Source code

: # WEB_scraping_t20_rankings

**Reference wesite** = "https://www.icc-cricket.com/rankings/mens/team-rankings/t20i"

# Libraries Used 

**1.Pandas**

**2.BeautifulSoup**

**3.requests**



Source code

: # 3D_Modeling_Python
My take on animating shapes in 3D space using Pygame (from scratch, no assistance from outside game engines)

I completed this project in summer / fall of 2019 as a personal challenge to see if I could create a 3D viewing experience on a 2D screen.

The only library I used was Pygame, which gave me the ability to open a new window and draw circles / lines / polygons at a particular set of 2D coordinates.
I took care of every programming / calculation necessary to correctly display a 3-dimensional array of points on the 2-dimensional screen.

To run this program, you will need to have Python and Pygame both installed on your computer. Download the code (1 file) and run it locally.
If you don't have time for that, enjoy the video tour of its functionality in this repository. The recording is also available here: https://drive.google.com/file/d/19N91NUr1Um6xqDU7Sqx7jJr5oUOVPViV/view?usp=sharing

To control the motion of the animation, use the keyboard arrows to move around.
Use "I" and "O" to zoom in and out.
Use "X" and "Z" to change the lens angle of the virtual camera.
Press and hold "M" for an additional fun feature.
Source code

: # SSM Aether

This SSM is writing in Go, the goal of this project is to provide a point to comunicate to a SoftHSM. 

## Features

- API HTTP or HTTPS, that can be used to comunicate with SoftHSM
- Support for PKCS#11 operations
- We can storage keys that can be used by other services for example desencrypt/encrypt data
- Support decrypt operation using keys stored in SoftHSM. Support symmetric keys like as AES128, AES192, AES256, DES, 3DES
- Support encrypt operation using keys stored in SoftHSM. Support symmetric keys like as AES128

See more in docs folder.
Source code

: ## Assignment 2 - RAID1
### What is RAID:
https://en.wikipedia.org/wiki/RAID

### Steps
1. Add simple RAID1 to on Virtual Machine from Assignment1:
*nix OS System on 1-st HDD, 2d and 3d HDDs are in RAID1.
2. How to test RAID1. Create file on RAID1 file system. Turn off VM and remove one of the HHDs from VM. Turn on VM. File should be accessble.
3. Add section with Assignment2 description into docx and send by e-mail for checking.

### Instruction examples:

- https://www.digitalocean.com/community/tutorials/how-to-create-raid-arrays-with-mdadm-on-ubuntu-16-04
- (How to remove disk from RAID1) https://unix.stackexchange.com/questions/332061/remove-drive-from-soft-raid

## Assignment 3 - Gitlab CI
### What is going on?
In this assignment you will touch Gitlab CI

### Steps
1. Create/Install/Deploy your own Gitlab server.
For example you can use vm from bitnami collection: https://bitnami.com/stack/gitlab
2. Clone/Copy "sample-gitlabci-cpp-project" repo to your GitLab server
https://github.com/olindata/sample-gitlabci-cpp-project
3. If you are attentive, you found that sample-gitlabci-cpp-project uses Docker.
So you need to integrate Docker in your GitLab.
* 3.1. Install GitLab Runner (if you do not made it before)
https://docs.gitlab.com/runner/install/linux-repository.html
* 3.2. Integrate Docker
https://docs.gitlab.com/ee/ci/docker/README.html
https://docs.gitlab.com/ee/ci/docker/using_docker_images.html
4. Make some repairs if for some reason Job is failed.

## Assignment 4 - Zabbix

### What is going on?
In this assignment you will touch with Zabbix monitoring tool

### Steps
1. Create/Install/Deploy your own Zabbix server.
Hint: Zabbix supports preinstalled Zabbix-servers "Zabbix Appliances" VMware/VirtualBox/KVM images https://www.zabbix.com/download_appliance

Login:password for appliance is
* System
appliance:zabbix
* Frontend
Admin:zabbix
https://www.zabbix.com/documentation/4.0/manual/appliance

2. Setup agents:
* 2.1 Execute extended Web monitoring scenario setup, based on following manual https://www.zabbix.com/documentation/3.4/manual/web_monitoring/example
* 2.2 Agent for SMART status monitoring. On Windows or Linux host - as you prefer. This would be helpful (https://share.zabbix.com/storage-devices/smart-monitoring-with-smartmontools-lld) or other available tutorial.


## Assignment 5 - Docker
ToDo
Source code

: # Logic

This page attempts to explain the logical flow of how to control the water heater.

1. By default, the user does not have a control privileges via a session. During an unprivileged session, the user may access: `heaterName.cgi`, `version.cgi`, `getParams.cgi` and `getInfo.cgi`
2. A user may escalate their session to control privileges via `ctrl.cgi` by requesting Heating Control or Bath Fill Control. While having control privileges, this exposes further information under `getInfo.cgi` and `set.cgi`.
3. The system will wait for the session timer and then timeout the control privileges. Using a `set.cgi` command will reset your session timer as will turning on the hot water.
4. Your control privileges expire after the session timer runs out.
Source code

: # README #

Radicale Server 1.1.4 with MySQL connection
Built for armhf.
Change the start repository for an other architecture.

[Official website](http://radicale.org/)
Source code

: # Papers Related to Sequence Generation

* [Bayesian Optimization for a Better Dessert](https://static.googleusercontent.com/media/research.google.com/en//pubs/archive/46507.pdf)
§
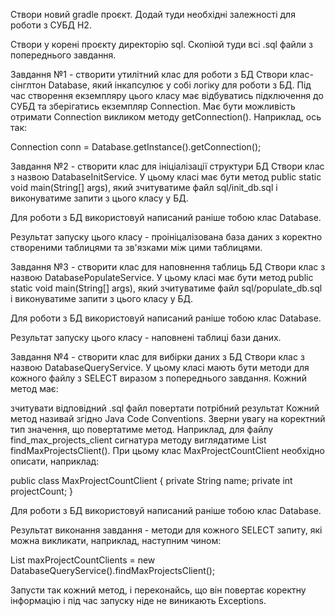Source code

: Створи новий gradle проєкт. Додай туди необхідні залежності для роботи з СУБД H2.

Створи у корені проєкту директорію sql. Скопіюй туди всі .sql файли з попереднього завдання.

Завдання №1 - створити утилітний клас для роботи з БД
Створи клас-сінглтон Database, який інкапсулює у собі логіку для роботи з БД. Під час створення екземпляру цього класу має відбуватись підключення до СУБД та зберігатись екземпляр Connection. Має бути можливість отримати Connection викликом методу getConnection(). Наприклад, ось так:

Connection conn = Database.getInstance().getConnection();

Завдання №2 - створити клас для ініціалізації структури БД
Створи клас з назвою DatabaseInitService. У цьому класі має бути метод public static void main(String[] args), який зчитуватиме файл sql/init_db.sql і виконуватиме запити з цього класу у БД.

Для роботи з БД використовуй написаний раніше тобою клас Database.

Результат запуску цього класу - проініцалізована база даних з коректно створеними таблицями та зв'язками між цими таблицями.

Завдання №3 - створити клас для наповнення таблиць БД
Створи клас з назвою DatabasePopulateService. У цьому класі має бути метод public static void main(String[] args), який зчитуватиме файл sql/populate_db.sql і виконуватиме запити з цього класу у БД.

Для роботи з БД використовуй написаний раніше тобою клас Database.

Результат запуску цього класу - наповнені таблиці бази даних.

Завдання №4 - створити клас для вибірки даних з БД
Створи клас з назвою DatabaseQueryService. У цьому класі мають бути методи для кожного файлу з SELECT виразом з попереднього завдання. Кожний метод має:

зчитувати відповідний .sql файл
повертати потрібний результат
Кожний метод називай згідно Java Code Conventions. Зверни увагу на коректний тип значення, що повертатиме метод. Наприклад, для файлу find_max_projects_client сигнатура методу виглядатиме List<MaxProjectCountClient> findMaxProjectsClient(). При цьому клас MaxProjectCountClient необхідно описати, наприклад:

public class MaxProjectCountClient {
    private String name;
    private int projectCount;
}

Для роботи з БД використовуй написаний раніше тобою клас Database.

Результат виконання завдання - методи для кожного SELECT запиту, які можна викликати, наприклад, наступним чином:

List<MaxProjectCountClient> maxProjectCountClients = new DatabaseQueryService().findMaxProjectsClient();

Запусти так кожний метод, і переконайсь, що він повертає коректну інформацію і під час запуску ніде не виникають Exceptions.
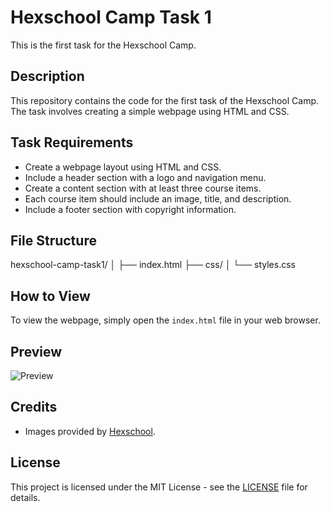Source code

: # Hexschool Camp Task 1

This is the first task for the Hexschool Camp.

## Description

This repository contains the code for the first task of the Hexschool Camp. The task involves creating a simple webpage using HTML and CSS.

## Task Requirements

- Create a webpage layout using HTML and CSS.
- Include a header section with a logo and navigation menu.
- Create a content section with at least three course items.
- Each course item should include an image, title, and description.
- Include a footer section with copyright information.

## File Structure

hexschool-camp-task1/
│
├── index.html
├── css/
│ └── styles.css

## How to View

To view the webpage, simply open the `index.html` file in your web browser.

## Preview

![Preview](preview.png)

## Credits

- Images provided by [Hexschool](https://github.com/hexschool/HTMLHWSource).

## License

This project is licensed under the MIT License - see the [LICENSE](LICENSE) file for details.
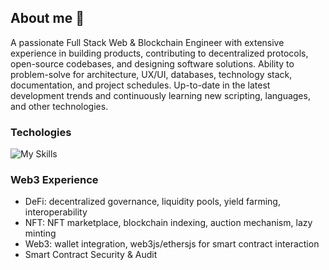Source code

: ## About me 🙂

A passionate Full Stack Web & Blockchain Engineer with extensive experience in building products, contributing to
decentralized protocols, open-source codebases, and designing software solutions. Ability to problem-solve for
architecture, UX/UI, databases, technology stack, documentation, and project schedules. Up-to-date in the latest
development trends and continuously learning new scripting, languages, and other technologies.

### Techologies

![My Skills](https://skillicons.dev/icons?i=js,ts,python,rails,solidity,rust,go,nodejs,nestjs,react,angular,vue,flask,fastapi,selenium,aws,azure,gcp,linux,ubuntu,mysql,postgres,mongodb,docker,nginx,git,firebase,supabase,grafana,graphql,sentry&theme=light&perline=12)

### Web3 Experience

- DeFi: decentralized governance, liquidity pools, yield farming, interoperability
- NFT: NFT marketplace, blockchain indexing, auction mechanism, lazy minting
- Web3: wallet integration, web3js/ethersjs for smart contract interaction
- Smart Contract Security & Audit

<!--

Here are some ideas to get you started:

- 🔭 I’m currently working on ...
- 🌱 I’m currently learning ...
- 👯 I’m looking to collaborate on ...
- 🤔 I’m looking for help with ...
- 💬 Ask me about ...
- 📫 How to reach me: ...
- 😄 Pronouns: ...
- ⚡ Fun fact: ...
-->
§
About this exercise: Only lines of the material that contain the word "keys" belong in the answer; copy each one.

Task answer:
- We can storage keys that can be used by other services for example desencrypt/encrypt data
- Support decrypt operation using keys stored in SoftHSM. Support symmetric keys like as AES128, AES192, AES256, DES, 3DES
- Support encrypt operation using keys stored in SoftHSM. Support symmetric keys like as AES128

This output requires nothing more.